# Problem statement
Within the records, how many lines hold the word "unbreakable"? State that number alone.

# Data for this task

**********

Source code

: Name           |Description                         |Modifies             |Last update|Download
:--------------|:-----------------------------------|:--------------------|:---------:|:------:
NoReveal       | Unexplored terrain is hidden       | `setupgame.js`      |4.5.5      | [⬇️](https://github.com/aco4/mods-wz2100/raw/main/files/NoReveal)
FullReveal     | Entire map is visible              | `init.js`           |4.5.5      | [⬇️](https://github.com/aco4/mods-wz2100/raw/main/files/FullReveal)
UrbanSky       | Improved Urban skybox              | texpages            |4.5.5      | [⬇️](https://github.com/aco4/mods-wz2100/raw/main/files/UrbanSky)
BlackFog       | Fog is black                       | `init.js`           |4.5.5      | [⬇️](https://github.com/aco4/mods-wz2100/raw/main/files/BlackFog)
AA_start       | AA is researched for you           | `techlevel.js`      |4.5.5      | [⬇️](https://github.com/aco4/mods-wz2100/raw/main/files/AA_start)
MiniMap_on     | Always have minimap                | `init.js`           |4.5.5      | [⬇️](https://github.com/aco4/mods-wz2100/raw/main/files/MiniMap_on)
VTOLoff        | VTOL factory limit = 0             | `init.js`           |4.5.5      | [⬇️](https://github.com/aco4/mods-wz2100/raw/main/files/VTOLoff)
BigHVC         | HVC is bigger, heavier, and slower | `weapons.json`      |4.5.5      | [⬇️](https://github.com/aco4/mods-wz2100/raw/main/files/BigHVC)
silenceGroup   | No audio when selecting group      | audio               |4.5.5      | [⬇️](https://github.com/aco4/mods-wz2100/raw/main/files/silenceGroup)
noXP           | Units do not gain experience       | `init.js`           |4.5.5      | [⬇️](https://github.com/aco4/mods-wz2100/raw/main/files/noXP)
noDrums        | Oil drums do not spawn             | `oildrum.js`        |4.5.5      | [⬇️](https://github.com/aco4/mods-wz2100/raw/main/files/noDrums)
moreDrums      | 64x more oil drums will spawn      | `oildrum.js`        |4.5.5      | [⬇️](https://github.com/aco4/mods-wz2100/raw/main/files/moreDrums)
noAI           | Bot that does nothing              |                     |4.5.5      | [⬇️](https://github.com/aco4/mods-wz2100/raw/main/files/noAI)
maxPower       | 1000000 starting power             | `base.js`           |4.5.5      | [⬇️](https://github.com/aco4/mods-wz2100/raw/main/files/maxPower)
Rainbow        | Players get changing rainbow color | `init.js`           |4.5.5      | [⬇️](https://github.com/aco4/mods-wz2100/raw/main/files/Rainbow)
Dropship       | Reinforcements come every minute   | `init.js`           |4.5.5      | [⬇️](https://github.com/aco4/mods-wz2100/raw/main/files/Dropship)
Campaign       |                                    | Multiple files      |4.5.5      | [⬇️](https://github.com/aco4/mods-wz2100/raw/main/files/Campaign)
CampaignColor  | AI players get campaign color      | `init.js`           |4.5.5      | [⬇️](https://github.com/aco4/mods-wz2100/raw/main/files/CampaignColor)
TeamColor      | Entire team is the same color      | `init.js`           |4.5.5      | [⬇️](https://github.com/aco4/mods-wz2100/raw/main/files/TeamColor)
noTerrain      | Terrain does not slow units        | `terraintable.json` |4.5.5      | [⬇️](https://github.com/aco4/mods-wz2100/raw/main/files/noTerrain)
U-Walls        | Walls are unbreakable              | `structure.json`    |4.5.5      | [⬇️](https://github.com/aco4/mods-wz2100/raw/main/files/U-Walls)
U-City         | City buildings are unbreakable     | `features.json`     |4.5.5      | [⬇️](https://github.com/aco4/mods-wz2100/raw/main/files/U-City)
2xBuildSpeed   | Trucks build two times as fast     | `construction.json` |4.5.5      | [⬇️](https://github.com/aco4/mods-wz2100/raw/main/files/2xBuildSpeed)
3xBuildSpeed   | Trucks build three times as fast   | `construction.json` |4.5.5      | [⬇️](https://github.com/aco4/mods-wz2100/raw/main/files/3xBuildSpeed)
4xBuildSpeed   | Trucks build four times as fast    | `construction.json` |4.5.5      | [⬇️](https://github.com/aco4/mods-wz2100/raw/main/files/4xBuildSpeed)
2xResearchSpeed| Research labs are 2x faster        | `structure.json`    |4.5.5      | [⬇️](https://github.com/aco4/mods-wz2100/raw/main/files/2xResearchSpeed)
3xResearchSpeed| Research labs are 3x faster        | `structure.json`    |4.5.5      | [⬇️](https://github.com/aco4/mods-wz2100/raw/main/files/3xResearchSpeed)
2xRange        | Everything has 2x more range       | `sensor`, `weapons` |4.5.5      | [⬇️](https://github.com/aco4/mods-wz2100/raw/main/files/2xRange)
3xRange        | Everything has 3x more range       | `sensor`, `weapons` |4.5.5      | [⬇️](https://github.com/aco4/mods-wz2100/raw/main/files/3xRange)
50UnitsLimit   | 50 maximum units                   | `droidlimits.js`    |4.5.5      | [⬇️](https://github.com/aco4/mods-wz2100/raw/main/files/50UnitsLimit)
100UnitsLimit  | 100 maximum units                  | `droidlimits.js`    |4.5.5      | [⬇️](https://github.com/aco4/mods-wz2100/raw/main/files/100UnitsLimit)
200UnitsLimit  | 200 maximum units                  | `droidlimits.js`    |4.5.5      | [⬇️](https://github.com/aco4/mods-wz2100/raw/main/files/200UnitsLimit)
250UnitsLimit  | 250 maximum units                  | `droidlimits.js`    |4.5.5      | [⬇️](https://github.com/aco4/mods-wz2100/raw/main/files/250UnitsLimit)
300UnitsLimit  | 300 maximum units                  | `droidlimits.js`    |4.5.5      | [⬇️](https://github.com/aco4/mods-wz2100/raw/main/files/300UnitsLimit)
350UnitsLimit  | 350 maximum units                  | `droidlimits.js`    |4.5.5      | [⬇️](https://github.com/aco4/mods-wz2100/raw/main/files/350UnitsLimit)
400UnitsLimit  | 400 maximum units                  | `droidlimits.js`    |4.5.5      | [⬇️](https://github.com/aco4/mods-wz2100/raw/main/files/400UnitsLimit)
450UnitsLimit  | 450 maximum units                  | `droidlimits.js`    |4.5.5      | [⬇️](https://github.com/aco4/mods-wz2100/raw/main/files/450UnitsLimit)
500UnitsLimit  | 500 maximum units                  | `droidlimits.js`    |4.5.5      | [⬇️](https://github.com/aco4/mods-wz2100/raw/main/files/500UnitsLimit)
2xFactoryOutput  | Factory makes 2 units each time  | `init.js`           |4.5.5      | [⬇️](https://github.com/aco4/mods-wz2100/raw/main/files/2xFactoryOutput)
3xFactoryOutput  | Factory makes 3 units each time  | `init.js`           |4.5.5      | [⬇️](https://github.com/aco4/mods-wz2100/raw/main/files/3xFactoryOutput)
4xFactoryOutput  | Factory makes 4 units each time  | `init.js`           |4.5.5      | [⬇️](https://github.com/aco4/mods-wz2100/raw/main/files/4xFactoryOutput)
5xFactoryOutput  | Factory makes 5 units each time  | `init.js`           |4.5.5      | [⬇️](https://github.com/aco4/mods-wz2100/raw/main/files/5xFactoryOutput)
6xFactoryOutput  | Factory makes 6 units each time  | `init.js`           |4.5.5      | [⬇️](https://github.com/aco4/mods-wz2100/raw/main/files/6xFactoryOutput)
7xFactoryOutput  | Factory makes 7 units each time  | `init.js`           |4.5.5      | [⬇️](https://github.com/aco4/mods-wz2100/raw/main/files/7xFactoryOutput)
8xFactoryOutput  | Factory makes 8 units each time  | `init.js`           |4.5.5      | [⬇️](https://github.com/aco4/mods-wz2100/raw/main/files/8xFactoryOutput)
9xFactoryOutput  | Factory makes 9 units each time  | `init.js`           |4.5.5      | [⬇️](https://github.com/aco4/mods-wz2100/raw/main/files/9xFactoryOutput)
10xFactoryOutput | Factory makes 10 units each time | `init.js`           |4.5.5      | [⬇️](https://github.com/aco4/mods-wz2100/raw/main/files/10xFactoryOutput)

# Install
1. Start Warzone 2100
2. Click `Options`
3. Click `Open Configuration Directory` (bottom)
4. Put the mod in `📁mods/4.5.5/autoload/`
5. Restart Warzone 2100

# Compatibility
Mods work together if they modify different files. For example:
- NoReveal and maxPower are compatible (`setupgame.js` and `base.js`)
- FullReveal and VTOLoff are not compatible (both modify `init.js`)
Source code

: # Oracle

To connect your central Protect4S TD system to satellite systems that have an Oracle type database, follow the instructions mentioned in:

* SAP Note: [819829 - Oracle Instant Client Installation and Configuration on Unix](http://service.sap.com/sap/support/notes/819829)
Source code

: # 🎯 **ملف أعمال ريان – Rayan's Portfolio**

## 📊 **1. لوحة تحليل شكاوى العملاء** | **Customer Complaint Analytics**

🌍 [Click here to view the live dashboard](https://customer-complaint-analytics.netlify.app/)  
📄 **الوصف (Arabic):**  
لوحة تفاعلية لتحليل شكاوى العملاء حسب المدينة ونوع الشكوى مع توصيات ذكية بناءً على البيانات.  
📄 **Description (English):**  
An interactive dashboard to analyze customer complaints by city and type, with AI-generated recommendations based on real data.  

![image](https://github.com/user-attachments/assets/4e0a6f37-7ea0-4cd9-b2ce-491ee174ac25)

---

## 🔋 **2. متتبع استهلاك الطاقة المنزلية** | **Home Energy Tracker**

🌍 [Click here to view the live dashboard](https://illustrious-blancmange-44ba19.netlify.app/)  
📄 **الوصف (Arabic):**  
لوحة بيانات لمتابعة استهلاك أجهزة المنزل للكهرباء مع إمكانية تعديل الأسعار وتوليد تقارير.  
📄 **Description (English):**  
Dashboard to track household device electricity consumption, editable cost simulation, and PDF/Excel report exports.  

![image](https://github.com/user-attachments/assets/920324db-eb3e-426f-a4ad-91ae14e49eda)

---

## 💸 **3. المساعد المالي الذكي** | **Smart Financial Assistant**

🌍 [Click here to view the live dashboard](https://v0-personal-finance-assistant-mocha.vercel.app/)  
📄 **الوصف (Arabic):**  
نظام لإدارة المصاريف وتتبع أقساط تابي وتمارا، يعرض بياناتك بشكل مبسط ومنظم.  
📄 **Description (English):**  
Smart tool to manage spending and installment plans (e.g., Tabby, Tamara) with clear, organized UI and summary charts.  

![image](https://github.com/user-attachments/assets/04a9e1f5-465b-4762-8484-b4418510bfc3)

**********

# Task solution
2